▶ _Problem details_: Output a character-exact copy of the data, images removed.

Rendered images with source text:
<<<<

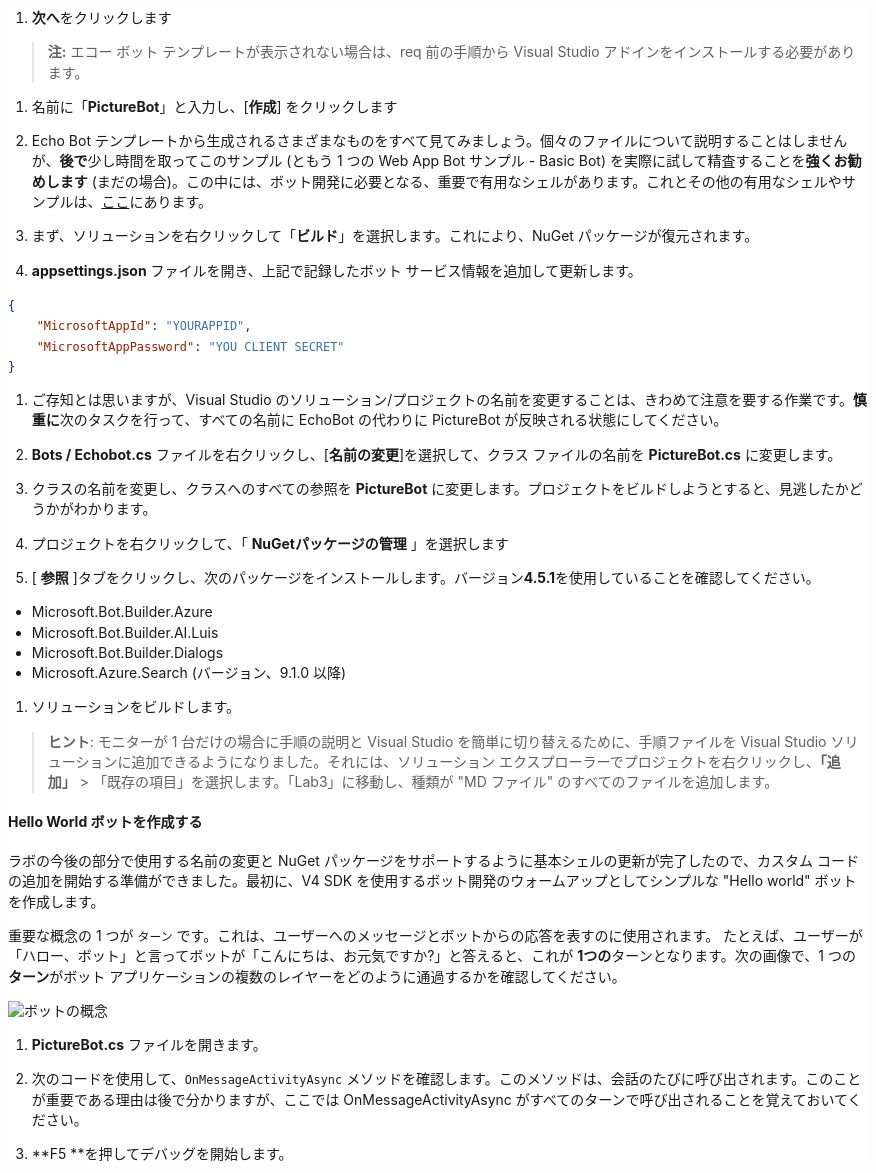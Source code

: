 1.  **次へ**をクリックします

> **注:** エコー ボット テンプレートが表示されない場合は、req 前の手順から Visual Studio アドインをインストールする必要があります。

1.  名前に「**PictureBot**」と入力し、[**作成**] をクリックします

1.  Echo Bot テンプレートから生成されるさまざまなものをすべて見てみましょう。個々のファイルについて説明することはしませんが、**後で**少し時間を取ってこのサンプル (ともう 1 つの Web App Bot サンプル - Basic Bot) を実際に試して精査することを**強くお勧めします** (まだの場合)。この中には、ボット開発に必要となる、重要で有用なシェルがあります。これとその他の有用なシェルやサンプルは、[ここ](https://github.com/Microsoft/BotBuilder-Samples)にあります。

1.  まず、ソリューションを右クリックして「**ビルド**」を選択します。これにより、NuGet パッケージが復元されます。

1.  **appsettings.json** ファイルを開き、上記で記録したボット サービス情報を追加して更新します。

```json
{
    "MicrosoftAppId": "YOURAPPID",
    "MicrosoftAppPassword": "YOU CLIENT SECRET"
}
```

1.  ご存知とは思いますが、Visual Studio のソリューション/プロジェクトの名前を変更することは、きわめて注意を要する作業です。**慎重に**次のタスクを行って、すべての名前に EchoBot の代わりに PictureBot が反映される状態にしてください。

1.  **Bots / Echobot.cs** ファイルを右クリックし、[**名前の変更**]を選択して、クラス ファイルの名前を **PictureBot.cs** に変更します。

1.  クラスの名前を変更し、クラスへのすべての参照を **PictureBot** に変更します。プロジェクトをビルドしようとすると、見逃したかどうかがわかります。

1.  プロジェクトを右クリックして、「 **NuGetパッケージの管理** 」を選択します

1.  [ **参照** ]タブをクリックし、次のパッケージをインストールします。バージョン**4.5.1**を使用していることを確認してください。

* Microsoft.Bot.Builder.Azure
* Microsoft.Bot.Builder.AI.Luis
* Microsoft.Bot.Builder.Dialogs
* Microsoft.Azure.Search (バージョン、9.1.0 以降)

1. ソリューションをビルドします。

>**ヒント**:  モニターが 1 台だけの場合に手順の説明と Visual Studio を簡単に切り替えるために、手順ファイルを Visual Studio ソリューションに追加できるようになりました。それには、ソリューション エクスプローラーでプロジェクトを右クリックし、**「追加」** > 「既存の項目」を選択します。「Lab3」に移動し、種類が "MD ファイル" のすべてのファイルを追加します。

#### Hello World ボットを作成する

ラボの今後の部分で使用する名前の変更と NuGet パッケージをサポートするように基本シェルの更新が完了したので、カスタム コードの追加を開始する準備ができました。最初に、V4 SDK を使用するボット開発のウォームアップとしてシンプルな "Hello world" ボットを作成します。

重要な概念の 1 つが `ターン` です。これは、ユーザーへのメッセージとボットからの応答を表すのに使用されます。
たとえば、ユーザーが「ハロー、ボット」と言ってボットが「こんにちは、お元気ですか?」と答えると、これが **1つの**ターンとなります。次の画像で、1 つの**ターン**がボット アプリケーションの複数のレイヤーをどのように通過するかを確認してください。

![ボットの概念](../images/bots-concepts-middleware.png)

1.  **PictureBot.cs** ファイルを開きます。

1.  次のコードを使用して、`OnMessageActivityAsync` メソッドを確認します。このメソッドは、会話のたびに呼び出されます。このことが重要である理由は後で分かりますが、ここでは OnMessageActivityAsync がすべてのターンで呼び出されることを覚えておいてください。

1.  **F5 **を押してデバッグを開始します。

>>>>

▶ _Exercise result_:
Source code

: 1.  **次へ**をクリックします

> **注:** エコー ボット テンプレートが表示されない場合は、req 前の手順から Visual Studio アドインをインストールする必要があります。

1.  名前に「**PictureBot**」と入力し、[**作成**] をクリックします

1.  Echo Bot テンプレートから生成されるさまざまなものをすべて見てみましょう。個々のファイルについて説明することはしませんが、**後で**少し時間を取ってこのサンプル (ともう 1 つの Web App Bot サンプル - Basic Bot) を実際に試して精査することを**強くお勧めします** (まだの場合)。この中には、ボット開発に必要となる、重要で有用なシェルがあります。これとその他の有用なシェルやサンプルは、[ここ](https://github.com/Microsoft/BotBuilder-Samples)にあります。

1.  まず、ソリューションを右クリックして「**ビルド**」を選択します。これにより、NuGet パッケージが復元されます。

1.  **appsettings.json** ファイルを開き、上記で記録したボット サービス情報を追加して更新します。

```json
{
    "MicrosoftAppId": "YOURAPPID",
    "MicrosoftAppPassword": "YOU CLIENT SECRET"
}
```

1.  ご存知とは思いますが、Visual Studio のソリューション/プロジェクトの名前を変更することは、きわめて注意を要する作業です。**慎重に**次のタスクを行って、すべての名前に EchoBot の代わりに PictureBot が反映される状態にしてください。

1.  **Bots / Echobot.cs** ファイルを右クリックし、[**名前の変更**]を選択して、クラス ファイルの名前を **PictureBot.cs** に変更します。

1.  クラスの名前を変更し、クラスへのすべての参照を **PictureBot** に変更します。プロジェクトをビルドしようとすると、見逃したかどうかがわかります。

1.  プロジェクトを右クリックして、「 **NuGetパッケージの管理** 」を選択します

1.  [ **参照** ]タブをクリックし、次のパッケージをインストールします。バージョン**4.5.1**を使用していることを確認してください。

* Microsoft.Bot.Builder.Azure
* Microsoft.Bot.Builder.AI.Luis
* Microsoft.Bot.Builder.Dialogs
* Microsoft.Azure.Search (バージョン、9.1.0 以降)

1. ソリューションをビルドします。

>**ヒント**:  モニターが 1 台だけの場合に手順の説明と Visual Studio を簡単に切り替えるために、手順ファイルを Visual Studio ソリューションに追加できるようになりました。それには、ソリューション エクスプローラーでプロジェクトを右クリックし、**「追加」** > 「既存の項目」を選択します。「Lab3」に移動し、種類が "MD ファイル" のすべてのファイルを追加します。

#### Hello World ボットを作成する

ラボの今後の部分で使用する名前の変更と NuGet パッケージをサポートするように基本シェルの更新が完了したので、カスタム コードの追加を開始する準備ができました。最初に、V4 SDK を使用するボット開発のウォームアップとしてシンプルな "Hello world" ボットを作成します。

重要な概念の 1 つが `ターン` です。これは、ユーザーへのメッセージとボットからの応答を表すのに使用されます。
たとえば、ユーザーが「ハロー、ボット」と言ってボットが「こんにちは、お元気ですか?」と答えると、これが **1つの**ターンとなります。次の画像で、1 つの**ターン**がボット アプリケーションの複数のレイヤーをどのように通過するかを確認してください。

![ボットの概念](../images/bots-concepts-middleware.png)

1.  **PictureBot.cs** ファイルを開きます。

1.  次のコードを使用して、`OnMessageActivityAsync` メソッドを確認します。このメソッドは、会話のたびに呼び出されます。このことが重要である理由は後で分かりますが、ここでは OnMessageActivityAsync がすべてのターンで呼び出されることを覚えておいてください。

1.  **F5 **を押してデバッグを開始します。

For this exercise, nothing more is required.